M/s. SRBC & Co. LLP (ICAI Firm Registration No.324982E), the Statutory Auditors of the Company, will hold office until the conclusion of the ensuing Annual General Meeting and are eligible for re-appointment as per Section 139 of the Companies Act, 2013.

M/s. SRBC & Co. LLP have expressed their willingness to get re-appointed as the Statutory Auditors of the Company and has furnished a certificate of their eligibility and consent under Section 141 of the Companies Act, 2013, and the rules framed there under. In terms of the Listing Agreement/Regulations, the Auditors have confirmed vide their letter dated 11th January, 2016 that they hold a valid certificate issued by the Peer Review Board of the ICAI. The Board, based on the recommendation of the Audit Committee, recommends the appointment of M/s. SRBC & Co. LLP as the Statutory Auditors of the Company.

The members are requested to appoint M/s. SRBC & Co. LLP, Chartered Accountants as Auditors from the conclusion of the ensuing Annual General Meeting till the conclusion of the next Annual General Meeting in 2017 and to authorise the Board to fix their remuneration for the year 2016.

The Auditors' Report to the Shareholders for the year under review does not contain any qualification.
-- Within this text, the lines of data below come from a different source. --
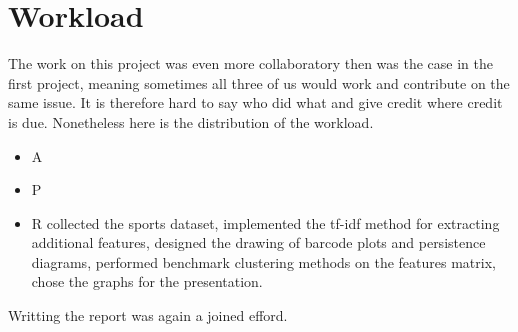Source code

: \section{Workload} 
\label{sec:workload}

The work on this project was even more collaboratory then was the case in the first project, meaning sometimes all three of us would work and contribute on the same issue. It is therefore hard to say who did what and give credit where credit is due. Nonetheless here is the distribution of the workload.

\begin{itemize}
  \item A
  \item P
  \item R collected the sports dataset, implemented the tf-idf method for extracting additional features, designed the drawing of barcode plots and persistence diagrams, performed benchmark clustering methods on the features matrix, chose the graphs for the presentation.
\end{itemize}

Writting the report was again a joined efford.
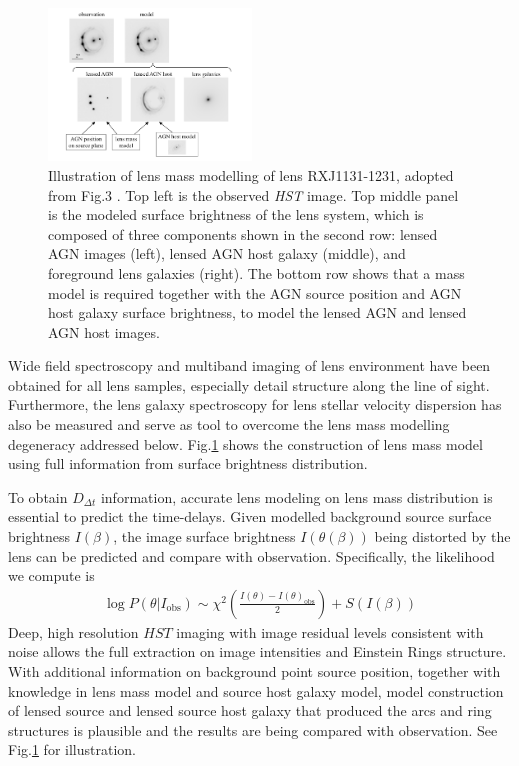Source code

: \documentclass{cosmo}
\begin{document}
    \begin{figure}[h]
        \centering
        \includegraphics[width=0.48\textwidth]{fig3_2.png}
        \caption{Illustration of lens mass modelling of lens RXJ1131-1231, adopted from Fig.3  \cite{Suyu2018}. Top left is the observed \textit{HST} image. Top middle panel is the modeled surface brightness of the lens system, which is composed of three components shown in the second row: lensed AGN images (left), lensed AGN host galaxy (middle), and foreground lens galaxies (right). The bottom row shows that a mass model is required together with the AGN source position and AGN host galaxy surface brightness, to model the lensed AGN and lensed AGN host images.}
        \label{fig3}
    \end{figure}
    
    Wide field spectroscopy and multiband imaging of lens environment have been obtained for all lens samples, especially detail structure along the line of sight. Furthermore, the lens galaxy spectroscopy for lens stellar velocity dispersion has also be measured and serve as tool to overcome the lens mass modelling degeneracy addressed below. Fig.\ref{fig3} shows the construction of lens mass model using full information from surface brightness distribution.
    
    To obtain $D_{\Delta t}$ information, accurate lens modeling on lens mass distribution is essential to predict the time-delays. Given modelled background source surface brightness $I(\beta)$, the image surface brightness $I(\theta(\beta))$ being distorted by the lens can be predicted and compare with observation. Specifically, the likelihood we compute is 
    \begin{align*}
        \log P(\theta|I_\mathrm{obs}) \sim \chi^2 \left( \frac{I(\theta)-I(\theta)_{\mathrm{obs}}}{2}\right) + S(I(\beta)) 
    \end{align*}
    Deep, high resolution $\textit{HST}$ imaging with image residual levels consistent with noise allows the full extraction on image intensities and Einstein Rings structure. With additional information on background point source position, together with knowledge in lens mass model and source host galaxy model, model construction of lensed source and lensed source host galaxy that produced the arcs and ring structures is plausible and the results are being compared with observation. See Fig.\ref{fig3} for illustration.
    
\end{document}
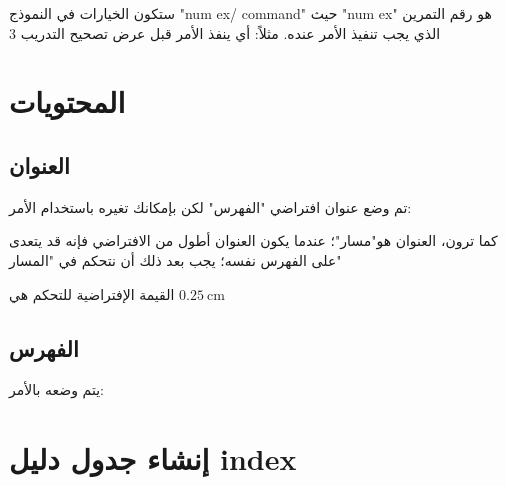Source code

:\documentclass[12pt,a4paper]{mathbook_arabic}
\newcommand\ee{\textenglish}
\begin{document}
 ستكون الخيارات في النموذج
\ee{"num ex/ command"}
 حيث
 \ee{"num ex"}
 هو رقم التمرين الذي يجب تنفيذ الأمر عنده. مثلاً:
 \LR{\begin{lstlisting}
 \AfficheCorriges[3/\columnbreak]
 %Executes the command before displaying the correction for Exercise 3
\end{lstlisting}}
 أي ينفذ الأمر قبل عرض تصحيح التدريب 3
 
\corrstart

\begin{multicols}{2}
\AfficheCorriges[4/{\columnbreak}]
\end{multicols}

 
%
 
 \newpage
 \pagecolor{white}
 
 \section{المحتويات}
 \subsection{العنوان}
 تم وضع عنوان افتراضي 
 "الفهرس"
لكن بإمكانك تغيره باستخدام الأمر:
  \LR{\begin{lstlisting}
% For exemple :
 \addto\captionsarabic{\renewcommand{\contentsname}{<arabic title>}}
\end{lstlisting}}

  كما ترون، العنوان هو"مسار"؛ عندما يكون العنوان أطول من الافتراضي فإنه قد يتعدى على الفهرس نفسه؛ يجب بعد ذلك أن نتحكم في "المسار"
 
  \LR{\begin{lstlisting}
 \setlength{\controltoctitle}{0.1cm} % for exemple
\end{lstlisting}}
القيمة الإفتراضية للتحكم هي $0.25 \ \text{cm}$
 
 
 \subsection{الفهرس}
 يتم وضعه بالأمر:
  
   \LR{\begin{lstlisting}
\tableofcontents
\end{lstlisting}}
 
 \section{ إنشاء جدول دليل 
\ee{index} 
 }
\end{document}
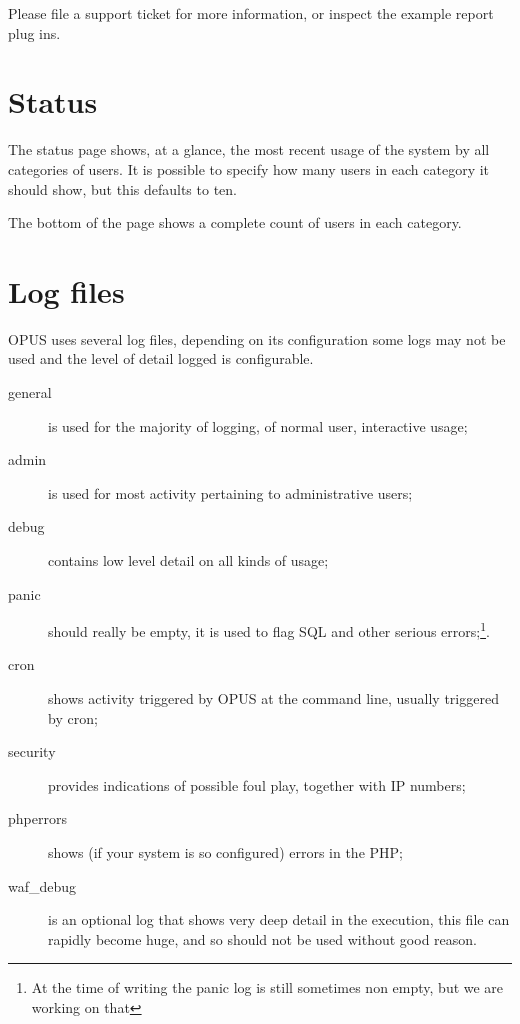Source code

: \documentclass[12 pt]{book}
\begin{document}
Please file a support ticket for more information, or inspect the example report
plug ins.

\section{Status}

The status page shows, at a glance, the most recent usage of the system by all categories of
users. It is possible to specify how many users in each category it should show, but this defaults to ten.

The bottom of the page shows a complete count of users in each category.


\section{Log files}

OPUS uses several log files, depending on its configuration some logs may not be used and
the level of detail logged is configurable.

\begin{description}
  \item[general] is used for the majority of logging, of normal user, interactive usage;
  \item[admin] is used for most activity pertaining to administrative users;
  \item[debug] contains low level detail on all kinds of usage;
  \item[panic] should really be empty, it is used to flag SQL and other serious errors;\footnote{At the time of writing the panic log is still sometimes non empty, but we are working on that}.
  \item[cron] shows activity triggered by OPUS at the command line, usually triggered by cron;
  \item[security] provides indications of possible foul play, together with IP numbers;
  \item[phperrors] shows (if your system is so configured) errors in the PHP;
  \item[waf\_debug] is an optional log that shows very deep detail in the execution, this file can rapidly become huge, and so should not be used without good reason.
\end{description}
\end{document}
II. COST AUDITOR AND COST AUDIT REPORT

Pursuant to section 148 of the Companies Act 2013, the Board of Directors on the recommendation of the Audit Committee appointed M/s. P.M. Nanabhoy & Co. Cost Accountants, as the Cost Auditors of the Company for the Financial Year 2016 and has recommended their remuneration to the Shareholders for their ratification at the ensuing Annual General Meeting.

The Audit Committee has also received a certificate from the Cost Auditor certifying their independence and arm's length relationship with the Company. Pursuant to the Companies (Cost Audit Report) Rules, 2011, the Cost Audit Report for the financial year 2014, was filed with the Ministry of Corporate Affairs on 12.05.2015 vide SRN No. S37794351.

III. SECRETARIAL AUDITOR AND SECRETARIAL AUDIT REPORT

The Board had appointed M/s. Rathi & Associates, Company Secretaries in Whole-time Practice, to carry out Secretarial Audit under the provisions of Section 204 of the Companies Act, 2013 for the financial year 2015. The report of the Secretarial Auditor is annexed to this report as Annexure IV. The report does not contain any qualification.

19. SIGNIFICANT AND MATERIAL ORDERS PASSED BY THE COURTS OR REGULATORS

Except as stated elsewhere about passing of Order by the Competition Appellate Tribunal, there have been no significant and material orders passed by the courts or regulators or tribunals impacting the going concern status and Company's operations. However, members' attention is drawn to the statement on contingent liabilities and commitments in the notes forming part of the Financial Statements.

18. PARTICULARS OF LOANS, GUARANTEES OR INVESTMENTS

Particulars of loans, guarantees given and investments made during the year as required under Section 186 of the Companies Act, 2013 and Schedule V of the Securities and Exchange Board of India (Listing Obligation and Disclosure Requirement) Regulations, 2015 are provided in Notes 11, 28 (I)(vi) and 47 of the Standalone Financial Statements.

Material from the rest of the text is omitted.